(Stored data entries)
────────────────
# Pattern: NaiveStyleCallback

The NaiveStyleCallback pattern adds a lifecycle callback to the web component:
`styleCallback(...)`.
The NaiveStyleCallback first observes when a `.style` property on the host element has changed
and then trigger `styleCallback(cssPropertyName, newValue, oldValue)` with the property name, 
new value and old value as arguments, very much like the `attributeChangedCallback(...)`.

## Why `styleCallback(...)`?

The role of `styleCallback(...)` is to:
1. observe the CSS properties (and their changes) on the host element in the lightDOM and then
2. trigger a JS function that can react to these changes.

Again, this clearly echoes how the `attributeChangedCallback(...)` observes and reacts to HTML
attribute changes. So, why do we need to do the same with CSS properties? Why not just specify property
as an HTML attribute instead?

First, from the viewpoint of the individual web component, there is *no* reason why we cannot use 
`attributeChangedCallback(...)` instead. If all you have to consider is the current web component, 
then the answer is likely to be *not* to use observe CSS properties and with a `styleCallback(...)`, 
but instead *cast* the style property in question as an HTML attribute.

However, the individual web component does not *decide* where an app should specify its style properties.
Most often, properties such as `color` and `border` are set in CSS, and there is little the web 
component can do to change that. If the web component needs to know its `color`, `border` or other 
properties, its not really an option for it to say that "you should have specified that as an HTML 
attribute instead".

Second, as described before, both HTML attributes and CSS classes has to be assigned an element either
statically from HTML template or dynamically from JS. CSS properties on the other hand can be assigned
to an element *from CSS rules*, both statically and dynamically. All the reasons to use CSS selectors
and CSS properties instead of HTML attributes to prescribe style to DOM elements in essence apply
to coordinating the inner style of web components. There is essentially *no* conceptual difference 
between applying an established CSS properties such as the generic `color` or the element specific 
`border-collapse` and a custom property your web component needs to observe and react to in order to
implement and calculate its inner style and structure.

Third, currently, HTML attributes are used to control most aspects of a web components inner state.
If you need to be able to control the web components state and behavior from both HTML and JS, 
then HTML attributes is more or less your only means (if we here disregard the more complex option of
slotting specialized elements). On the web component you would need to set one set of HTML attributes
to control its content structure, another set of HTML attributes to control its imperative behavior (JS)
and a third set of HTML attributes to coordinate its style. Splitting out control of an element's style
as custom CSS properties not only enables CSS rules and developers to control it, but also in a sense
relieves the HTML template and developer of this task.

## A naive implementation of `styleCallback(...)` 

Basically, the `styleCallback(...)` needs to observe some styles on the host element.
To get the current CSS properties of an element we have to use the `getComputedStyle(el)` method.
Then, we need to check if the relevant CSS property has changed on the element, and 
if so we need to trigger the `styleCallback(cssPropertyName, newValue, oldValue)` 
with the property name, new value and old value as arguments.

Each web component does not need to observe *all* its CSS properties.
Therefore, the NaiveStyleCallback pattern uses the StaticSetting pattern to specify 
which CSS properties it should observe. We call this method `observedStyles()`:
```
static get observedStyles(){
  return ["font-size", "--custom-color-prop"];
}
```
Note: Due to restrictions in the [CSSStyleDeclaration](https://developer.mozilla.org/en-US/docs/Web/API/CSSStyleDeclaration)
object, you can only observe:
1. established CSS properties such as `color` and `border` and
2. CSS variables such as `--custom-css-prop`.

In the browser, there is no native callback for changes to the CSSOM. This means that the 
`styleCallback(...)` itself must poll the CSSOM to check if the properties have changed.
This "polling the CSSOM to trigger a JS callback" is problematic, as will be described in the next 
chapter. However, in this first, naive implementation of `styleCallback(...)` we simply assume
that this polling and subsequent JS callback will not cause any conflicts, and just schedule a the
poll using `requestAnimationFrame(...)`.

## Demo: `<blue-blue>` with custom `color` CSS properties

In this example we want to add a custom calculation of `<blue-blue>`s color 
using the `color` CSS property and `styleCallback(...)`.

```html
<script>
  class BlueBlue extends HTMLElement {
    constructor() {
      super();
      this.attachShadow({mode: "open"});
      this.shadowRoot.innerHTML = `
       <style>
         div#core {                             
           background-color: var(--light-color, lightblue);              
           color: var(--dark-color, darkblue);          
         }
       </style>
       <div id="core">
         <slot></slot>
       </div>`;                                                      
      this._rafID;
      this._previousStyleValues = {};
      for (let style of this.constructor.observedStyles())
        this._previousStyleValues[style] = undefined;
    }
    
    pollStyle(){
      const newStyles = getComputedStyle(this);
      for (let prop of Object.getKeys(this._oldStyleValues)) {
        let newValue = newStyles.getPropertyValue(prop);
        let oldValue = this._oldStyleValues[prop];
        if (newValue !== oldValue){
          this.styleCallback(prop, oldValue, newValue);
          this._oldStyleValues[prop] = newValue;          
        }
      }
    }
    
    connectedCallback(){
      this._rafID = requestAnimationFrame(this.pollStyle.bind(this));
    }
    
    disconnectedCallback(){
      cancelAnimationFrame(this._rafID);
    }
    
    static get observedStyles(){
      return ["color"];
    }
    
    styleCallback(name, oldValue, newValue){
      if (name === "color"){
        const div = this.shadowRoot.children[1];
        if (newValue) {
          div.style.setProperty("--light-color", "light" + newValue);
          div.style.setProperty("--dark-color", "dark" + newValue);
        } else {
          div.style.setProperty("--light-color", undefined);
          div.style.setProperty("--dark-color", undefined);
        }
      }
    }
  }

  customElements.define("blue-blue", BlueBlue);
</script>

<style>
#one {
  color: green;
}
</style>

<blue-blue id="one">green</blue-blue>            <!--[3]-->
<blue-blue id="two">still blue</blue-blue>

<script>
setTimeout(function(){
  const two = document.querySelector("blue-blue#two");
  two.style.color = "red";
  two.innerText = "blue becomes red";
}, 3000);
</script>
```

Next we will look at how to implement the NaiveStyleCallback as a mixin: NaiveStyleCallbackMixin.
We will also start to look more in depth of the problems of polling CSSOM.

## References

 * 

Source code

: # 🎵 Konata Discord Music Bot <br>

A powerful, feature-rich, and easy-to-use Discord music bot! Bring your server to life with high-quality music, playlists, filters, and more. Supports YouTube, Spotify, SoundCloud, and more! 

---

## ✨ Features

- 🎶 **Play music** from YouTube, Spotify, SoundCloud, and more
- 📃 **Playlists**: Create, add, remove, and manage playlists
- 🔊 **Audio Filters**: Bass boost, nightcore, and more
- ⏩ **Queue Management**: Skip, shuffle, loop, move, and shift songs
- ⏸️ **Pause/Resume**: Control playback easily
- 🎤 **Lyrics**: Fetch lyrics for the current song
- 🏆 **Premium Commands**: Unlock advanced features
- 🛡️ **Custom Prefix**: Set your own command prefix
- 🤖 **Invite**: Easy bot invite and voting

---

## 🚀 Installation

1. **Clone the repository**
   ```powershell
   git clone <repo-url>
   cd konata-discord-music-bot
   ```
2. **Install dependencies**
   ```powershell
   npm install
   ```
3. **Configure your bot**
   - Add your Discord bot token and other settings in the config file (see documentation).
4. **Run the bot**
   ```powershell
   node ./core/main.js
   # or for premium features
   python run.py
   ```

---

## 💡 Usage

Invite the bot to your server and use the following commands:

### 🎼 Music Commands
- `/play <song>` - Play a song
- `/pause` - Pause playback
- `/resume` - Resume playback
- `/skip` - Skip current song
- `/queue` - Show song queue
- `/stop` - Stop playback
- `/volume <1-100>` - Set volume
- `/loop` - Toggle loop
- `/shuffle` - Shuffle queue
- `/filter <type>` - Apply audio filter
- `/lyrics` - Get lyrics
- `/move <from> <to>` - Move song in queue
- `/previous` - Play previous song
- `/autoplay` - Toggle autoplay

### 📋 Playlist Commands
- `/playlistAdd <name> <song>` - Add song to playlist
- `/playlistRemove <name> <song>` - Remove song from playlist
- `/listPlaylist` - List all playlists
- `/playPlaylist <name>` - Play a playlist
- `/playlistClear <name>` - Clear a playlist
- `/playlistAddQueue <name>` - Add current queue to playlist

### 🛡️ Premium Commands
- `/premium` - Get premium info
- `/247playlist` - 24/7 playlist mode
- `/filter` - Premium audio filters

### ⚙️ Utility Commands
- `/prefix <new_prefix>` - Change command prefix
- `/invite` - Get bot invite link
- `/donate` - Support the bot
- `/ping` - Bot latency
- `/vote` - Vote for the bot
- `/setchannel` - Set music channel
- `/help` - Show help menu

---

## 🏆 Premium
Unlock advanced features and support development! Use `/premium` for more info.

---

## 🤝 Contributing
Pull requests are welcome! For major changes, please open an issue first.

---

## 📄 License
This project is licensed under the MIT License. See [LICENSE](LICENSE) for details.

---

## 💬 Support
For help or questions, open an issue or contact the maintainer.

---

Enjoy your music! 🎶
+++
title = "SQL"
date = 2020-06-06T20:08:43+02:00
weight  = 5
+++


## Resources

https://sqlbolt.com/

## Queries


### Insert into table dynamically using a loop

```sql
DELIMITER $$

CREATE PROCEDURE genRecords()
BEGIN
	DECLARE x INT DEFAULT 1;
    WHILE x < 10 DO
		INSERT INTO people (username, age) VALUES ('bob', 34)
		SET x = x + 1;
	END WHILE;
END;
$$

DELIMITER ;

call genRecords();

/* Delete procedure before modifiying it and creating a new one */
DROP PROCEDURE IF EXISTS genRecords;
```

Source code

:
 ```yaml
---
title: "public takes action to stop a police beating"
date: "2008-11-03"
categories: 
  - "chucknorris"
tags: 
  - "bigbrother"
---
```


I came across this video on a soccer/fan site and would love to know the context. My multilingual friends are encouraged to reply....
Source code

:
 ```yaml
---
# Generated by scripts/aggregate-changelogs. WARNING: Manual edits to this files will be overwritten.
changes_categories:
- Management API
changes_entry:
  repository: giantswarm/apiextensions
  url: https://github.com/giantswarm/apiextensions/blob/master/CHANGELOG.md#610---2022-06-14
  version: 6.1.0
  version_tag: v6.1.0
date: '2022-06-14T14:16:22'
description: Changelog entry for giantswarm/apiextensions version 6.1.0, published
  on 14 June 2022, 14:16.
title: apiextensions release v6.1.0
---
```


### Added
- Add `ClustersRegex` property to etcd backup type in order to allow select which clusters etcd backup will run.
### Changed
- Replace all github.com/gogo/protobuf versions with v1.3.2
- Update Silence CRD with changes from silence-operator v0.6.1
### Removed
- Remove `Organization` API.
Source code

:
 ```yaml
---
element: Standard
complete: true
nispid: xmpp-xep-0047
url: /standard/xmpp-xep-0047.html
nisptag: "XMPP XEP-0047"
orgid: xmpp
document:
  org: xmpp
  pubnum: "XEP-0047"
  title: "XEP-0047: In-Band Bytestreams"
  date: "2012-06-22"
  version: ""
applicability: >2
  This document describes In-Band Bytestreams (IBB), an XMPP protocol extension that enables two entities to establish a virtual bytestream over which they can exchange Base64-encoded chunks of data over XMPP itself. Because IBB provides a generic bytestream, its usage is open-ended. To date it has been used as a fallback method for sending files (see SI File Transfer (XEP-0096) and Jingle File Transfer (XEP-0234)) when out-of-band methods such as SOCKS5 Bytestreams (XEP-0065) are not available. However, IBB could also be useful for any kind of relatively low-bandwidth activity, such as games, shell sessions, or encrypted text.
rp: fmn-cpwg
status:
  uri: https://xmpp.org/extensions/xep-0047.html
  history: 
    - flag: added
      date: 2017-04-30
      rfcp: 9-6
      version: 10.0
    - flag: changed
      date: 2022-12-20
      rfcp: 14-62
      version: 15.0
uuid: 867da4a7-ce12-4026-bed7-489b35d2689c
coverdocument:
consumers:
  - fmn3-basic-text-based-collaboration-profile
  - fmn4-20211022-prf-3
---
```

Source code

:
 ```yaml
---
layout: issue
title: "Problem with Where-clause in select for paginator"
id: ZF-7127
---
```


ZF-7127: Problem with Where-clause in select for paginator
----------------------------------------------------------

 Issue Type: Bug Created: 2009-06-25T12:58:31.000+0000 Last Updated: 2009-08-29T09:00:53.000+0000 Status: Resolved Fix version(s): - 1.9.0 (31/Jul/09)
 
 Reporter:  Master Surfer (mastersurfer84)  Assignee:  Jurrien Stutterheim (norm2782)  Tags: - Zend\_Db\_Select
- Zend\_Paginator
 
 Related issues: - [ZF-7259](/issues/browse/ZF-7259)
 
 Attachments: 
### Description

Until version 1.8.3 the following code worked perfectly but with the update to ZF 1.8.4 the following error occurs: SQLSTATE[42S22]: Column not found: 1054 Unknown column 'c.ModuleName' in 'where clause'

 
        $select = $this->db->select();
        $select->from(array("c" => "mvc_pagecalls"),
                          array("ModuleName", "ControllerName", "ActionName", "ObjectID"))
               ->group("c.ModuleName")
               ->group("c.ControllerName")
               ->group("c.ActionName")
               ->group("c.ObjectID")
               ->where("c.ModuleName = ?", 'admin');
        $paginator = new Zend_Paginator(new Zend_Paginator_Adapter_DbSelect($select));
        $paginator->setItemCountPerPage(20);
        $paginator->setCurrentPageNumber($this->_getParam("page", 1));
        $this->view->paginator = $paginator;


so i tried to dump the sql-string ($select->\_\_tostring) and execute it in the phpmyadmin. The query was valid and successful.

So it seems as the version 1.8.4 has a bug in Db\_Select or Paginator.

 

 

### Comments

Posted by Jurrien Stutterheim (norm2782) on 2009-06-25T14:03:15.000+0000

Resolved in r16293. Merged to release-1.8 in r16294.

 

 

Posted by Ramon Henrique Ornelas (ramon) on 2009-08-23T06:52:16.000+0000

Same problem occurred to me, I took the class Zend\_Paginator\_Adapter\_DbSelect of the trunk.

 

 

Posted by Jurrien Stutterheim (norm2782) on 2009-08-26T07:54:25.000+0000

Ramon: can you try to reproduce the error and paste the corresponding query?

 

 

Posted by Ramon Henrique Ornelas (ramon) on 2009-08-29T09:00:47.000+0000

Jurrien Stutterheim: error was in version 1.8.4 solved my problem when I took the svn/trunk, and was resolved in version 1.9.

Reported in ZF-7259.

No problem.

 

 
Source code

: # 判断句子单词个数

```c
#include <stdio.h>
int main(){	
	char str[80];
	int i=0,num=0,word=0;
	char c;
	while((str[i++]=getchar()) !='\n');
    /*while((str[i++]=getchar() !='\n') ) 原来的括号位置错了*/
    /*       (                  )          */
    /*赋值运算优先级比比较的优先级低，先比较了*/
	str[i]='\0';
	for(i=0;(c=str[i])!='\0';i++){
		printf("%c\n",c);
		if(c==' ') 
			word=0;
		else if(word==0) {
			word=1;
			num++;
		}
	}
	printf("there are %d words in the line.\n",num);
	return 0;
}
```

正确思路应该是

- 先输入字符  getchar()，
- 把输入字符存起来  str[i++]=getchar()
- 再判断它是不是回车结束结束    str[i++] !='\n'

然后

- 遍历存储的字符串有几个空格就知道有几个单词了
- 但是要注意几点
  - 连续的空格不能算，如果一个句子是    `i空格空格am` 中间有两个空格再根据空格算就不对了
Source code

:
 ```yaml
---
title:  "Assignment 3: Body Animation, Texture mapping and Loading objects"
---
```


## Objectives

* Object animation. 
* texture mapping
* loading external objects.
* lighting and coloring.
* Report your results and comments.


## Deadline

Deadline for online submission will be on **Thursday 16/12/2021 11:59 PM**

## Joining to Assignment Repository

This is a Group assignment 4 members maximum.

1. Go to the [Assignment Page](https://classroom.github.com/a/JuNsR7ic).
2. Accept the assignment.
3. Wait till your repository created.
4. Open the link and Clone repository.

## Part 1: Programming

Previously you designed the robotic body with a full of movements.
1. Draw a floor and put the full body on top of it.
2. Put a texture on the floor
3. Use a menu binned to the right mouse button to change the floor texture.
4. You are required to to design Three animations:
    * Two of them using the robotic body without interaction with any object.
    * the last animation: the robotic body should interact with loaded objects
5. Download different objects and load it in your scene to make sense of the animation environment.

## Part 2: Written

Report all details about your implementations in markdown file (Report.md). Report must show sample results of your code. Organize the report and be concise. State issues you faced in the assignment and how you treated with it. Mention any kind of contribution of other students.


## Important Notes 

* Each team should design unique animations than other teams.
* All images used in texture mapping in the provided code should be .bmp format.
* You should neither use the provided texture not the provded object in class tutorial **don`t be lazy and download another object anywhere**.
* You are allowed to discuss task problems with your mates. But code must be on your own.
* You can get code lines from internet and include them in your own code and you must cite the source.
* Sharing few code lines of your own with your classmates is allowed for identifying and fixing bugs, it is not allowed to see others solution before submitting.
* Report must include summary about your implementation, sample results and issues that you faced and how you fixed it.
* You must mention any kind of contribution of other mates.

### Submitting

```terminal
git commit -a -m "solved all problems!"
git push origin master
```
────────────────
Assigned task:
The required output is the exact run of lines from the beginning of the records to the line with "The role of", that line included.

Your response:
# Pattern: NaiveStyleCallback

The NaiveStyleCallback pattern adds a lifecycle callback to the web component:
`styleCallback(...)`.
The NaiveStyleCallback first observes when a `.style` property on the host element has changed
and then trigger `styleCallback(cssPropertyName, newValue, oldValue)` with the property name, 
new value and old value as arguments, very much like the `attributeChangedCallback(...)`.

## Why `styleCallback(...)`?

The role of `styleCallback(...)` is to:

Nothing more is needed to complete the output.